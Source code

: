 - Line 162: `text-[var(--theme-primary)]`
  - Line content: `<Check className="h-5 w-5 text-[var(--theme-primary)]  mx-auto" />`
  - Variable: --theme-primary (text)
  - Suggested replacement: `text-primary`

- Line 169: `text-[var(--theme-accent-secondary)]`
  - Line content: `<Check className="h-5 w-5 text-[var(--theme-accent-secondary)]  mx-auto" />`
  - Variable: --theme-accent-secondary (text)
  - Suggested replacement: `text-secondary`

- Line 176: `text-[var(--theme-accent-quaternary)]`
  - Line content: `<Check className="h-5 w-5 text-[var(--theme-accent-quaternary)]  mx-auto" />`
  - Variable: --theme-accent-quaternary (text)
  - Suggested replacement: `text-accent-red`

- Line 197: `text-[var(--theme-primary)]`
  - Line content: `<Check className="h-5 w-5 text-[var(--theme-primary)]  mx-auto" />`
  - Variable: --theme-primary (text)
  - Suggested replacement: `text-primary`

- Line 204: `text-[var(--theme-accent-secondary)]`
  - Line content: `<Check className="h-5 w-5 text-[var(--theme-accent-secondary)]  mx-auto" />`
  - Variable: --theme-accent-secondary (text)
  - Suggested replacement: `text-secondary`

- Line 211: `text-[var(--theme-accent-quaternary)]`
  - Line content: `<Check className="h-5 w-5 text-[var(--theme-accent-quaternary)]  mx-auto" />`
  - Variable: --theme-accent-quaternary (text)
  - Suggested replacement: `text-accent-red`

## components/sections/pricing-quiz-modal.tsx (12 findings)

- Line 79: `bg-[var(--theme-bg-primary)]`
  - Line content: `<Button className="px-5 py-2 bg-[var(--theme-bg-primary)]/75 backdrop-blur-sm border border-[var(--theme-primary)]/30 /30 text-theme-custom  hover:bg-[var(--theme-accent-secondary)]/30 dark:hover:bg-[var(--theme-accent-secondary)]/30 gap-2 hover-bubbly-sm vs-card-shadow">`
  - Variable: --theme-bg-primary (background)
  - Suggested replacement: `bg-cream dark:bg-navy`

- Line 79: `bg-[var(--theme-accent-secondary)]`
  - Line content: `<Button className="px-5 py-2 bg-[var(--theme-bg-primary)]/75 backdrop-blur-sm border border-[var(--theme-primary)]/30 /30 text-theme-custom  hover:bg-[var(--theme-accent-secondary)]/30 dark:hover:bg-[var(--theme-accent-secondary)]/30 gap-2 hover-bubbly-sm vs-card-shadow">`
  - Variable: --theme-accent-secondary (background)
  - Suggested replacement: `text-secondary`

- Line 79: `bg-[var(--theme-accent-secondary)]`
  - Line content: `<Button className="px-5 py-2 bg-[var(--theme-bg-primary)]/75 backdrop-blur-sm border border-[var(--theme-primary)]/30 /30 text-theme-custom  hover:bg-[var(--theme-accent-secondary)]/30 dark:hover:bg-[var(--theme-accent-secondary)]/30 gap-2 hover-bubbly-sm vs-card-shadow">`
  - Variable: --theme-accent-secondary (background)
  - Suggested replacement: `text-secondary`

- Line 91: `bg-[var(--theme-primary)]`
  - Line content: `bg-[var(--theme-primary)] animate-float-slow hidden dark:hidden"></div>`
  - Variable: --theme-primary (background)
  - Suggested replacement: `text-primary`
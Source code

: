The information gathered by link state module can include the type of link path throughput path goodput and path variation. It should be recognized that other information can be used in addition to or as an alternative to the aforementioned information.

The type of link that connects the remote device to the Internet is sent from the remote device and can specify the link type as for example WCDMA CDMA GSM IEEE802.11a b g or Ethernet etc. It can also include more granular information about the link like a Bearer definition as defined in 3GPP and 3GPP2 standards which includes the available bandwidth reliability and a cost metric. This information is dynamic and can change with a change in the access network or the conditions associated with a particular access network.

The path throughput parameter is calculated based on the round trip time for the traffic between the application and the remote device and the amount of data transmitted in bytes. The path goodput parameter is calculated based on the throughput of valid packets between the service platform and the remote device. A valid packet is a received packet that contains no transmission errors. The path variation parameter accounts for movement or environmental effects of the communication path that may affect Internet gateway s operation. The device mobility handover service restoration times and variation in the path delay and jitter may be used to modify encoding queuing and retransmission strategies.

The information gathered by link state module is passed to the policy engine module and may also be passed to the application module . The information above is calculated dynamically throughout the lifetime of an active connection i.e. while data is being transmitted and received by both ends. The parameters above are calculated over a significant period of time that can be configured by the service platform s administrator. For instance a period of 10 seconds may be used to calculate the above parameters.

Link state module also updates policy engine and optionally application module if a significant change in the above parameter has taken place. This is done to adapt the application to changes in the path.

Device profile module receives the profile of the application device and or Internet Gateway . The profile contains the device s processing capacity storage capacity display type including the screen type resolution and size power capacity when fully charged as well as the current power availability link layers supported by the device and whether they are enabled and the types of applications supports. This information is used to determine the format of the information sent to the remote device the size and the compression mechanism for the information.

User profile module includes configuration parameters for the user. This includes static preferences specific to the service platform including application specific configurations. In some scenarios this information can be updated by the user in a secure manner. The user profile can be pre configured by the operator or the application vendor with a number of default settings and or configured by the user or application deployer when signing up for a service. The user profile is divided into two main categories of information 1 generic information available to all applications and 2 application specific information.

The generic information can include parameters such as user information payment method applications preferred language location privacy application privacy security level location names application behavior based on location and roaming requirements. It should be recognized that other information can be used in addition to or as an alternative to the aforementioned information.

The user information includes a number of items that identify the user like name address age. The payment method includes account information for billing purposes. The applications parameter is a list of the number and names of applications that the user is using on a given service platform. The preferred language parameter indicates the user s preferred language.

■ AIM OF THE TASK ■
Once the records are read, print each of them exactly as written.

■ TASK OUTPUT ■
Source code

: - Line 162: `text-[var(--theme-primary)]`
  - Line content: `<Check className="h-5 w-5 text-[var(--theme-primary)]  mx-auto" />`
  - Variable: --theme-primary (text)
  - Suggested replacement: `text-primary`

- Line 169: `text-[var(--theme-accent-secondary)]`
  - Line content: `<Check className="h-5 w-5 text-[var(--theme-accent-secondary)]  mx-auto" />`
  - Variable: --theme-accent-secondary (text)
  - Suggested replacement: `text-secondary`

- Line 176: `text-[var(--theme-accent-quaternary)]`
  - Line content: `<Check className="h-5 w-5 text-[var(--theme-accent-quaternary)]  mx-auto" />`
  - Variable: --theme-accent-quaternary (text)
  - Suggested replacement: `text-accent-red`

- Line 197: `text-[var(--theme-primary)]`
  - Line content: `<Check className="h-5 w-5 text-[var(--theme-primary)]  mx-auto" />`
  - Variable: --theme-primary (text)
  - Suggested replacement: `text-primary`

- Line 204: `text-[var(--theme-accent-secondary)]`
  - Line content: `<Check className="h-5 w-5 text-[var(--theme-accent-secondary)]  mx-auto" />`
  - Variable: --theme-accent-secondary (text)
  - Suggested replacement: `text-secondary`

- Line 211: `text-[var(--theme-accent-quaternary)]`
  - Line content: `<Check className="h-5 w-5 text-[var(--theme-accent-quaternary)]  mx-auto" />`
  - Variable: --theme-accent-quaternary (text)
  - Suggested replacement: `text-accent-red`

## components/sections/pricing-quiz-modal.tsx (12 findings)

- Line 79: `bg-[var(--theme-bg-primary)]`
  - Line content: `<Button className="px-5 py-2 bg-[var(--theme-bg-primary)]/75 backdrop-blur-sm border border-[var(--theme-primary)]/30 /30 text-theme-custom  hover:bg-[var(--theme-accent-secondary)]/30 dark:hover:bg-[var(--theme-accent-secondary)]/30 gap-2 hover-bubbly-sm vs-card-shadow">`
  - Variable: --theme-bg-primary (background)
  - Suggested replacement: `bg-cream dark:bg-navy`

- Line 79: `bg-[var(--theme-accent-secondary)]`
  - Line content: `<Button className="px-5 py-2 bg-[var(--theme-bg-primary)]/75 backdrop-blur-sm border border-[var(--theme-primary)]/30 /30 text-theme-custom  hover:bg-[var(--theme-accent-secondary)]/30 dark:hover:bg-[var(--theme-accent-secondary)]/30 gap-2 hover-bubbly-sm vs-card-shadow">`
  - Variable: --theme-accent-secondary (background)
  - Suggested replacement: `text-secondary`

- Line 79: `bg-[var(--theme-accent-secondary)]`
  - Line content: `<Button className="px-5 py-2 bg-[var(--theme-bg-primary)]/75 backdrop-blur-sm border border-[var(--theme-primary)]/30 /30 text-theme-custom  hover:bg-[var(--theme-accent-secondary)]/30 dark:hover:bg-[var(--theme-accent-secondary)]/30 gap-2 hover-bubbly-sm vs-card-shadow">`
  - Variable: --theme-accent-secondary (background)
  - Suggested replacement: `text-secondary`

- Line 91: `bg-[var(--theme-primary)]`
  - Line content: `bg-[var(--theme-primary)] animate-float-slow hidden dark:hidden"></div>`
  - Variable: --theme-primary (background)
  - Suggested replacement: `text-primary`
Source code

:The information gathered by link state module can include the type of link path throughput path goodput and path variation. It should be recognized that other information can be used in addition to or as an alternative to the aforementioned information.

The type of link that connects the remote device to the Internet is sent from the remote device and can specify the link type as for example WCDMA CDMA GSM IEEE802.11a b g or Ethernet etc. It can also include more granular information about the link like a Bearer definition as defined in 3GPP and 3GPP2 standards which includes the available bandwidth reliability and a cost metric. This information is dynamic and can change with a change in the access network or the conditions associated with a particular access network.

The path throughput parameter is calculated based on the round trip time for the traffic between the application and the remote device and the amount of data transmitted in bytes. The path goodput parameter is calculated based on the throughput of valid packets between the service platform and the remote device. A valid packet is a received packet that contains no transmission errors. The path variation parameter accounts for movement or environmental effects of the communication path that may affect Internet gateway s operation. The device mobility handover service restoration times and variation in the path delay and jitter may be used to modify encoding queuing and retransmission strategies.

The information gathered by link state module is passed to the policy engine module and may also be passed to the application module . The information above is calculated dynamically throughout the lifetime of an active connection i.e. while data is being transmitted and received by both ends. The parameters above are calculated over a significant period of time that can be configured by the service platform s administrator. For instance a period of 10 seconds may be used to calculate the above parameters.

Link state module also updates policy engine and optionally application module if a significant change in the above parameter has taken place. This is done to adapt the application to changes in the path.

Device profile module receives the profile of the application device and or Internet Gateway . The profile contains the device s processing capacity storage capacity display type including the screen type resolution and size power capacity when fully charged as well as the current power availability link layers supported by the device and whether they are enabled and the types of applications supports. This information is used to determine the format of the information sent to the remote device the size and the compression mechanism for the information.

User profile module includes configuration parameters for the user. This includes static preferences specific to the service platform including application specific configurations. In some scenarios this information can be updated by the user in a secure manner. The user profile can be pre configured by the operator or the application vendor with a number of default settings and or configured by the user or application deployer when signing up for a service. The user profile is divided into two main categories of information 1 generic information available to all applications and 2 application specific information.

The generic information can include parameters such as user information payment method applications preferred language location privacy application privacy security level location names application behavior based on location and roaming requirements. It should be recognized that other information can be used in addition to or as an alternative to the aforementioned information.

The user information includes a number of items that identify the user like name address age. The payment method includes account information for billing purposes. The applications parameter is a list of the number and names of applications that the user is using on a given service platform. The preferred language parameter indicates the user s preferred language.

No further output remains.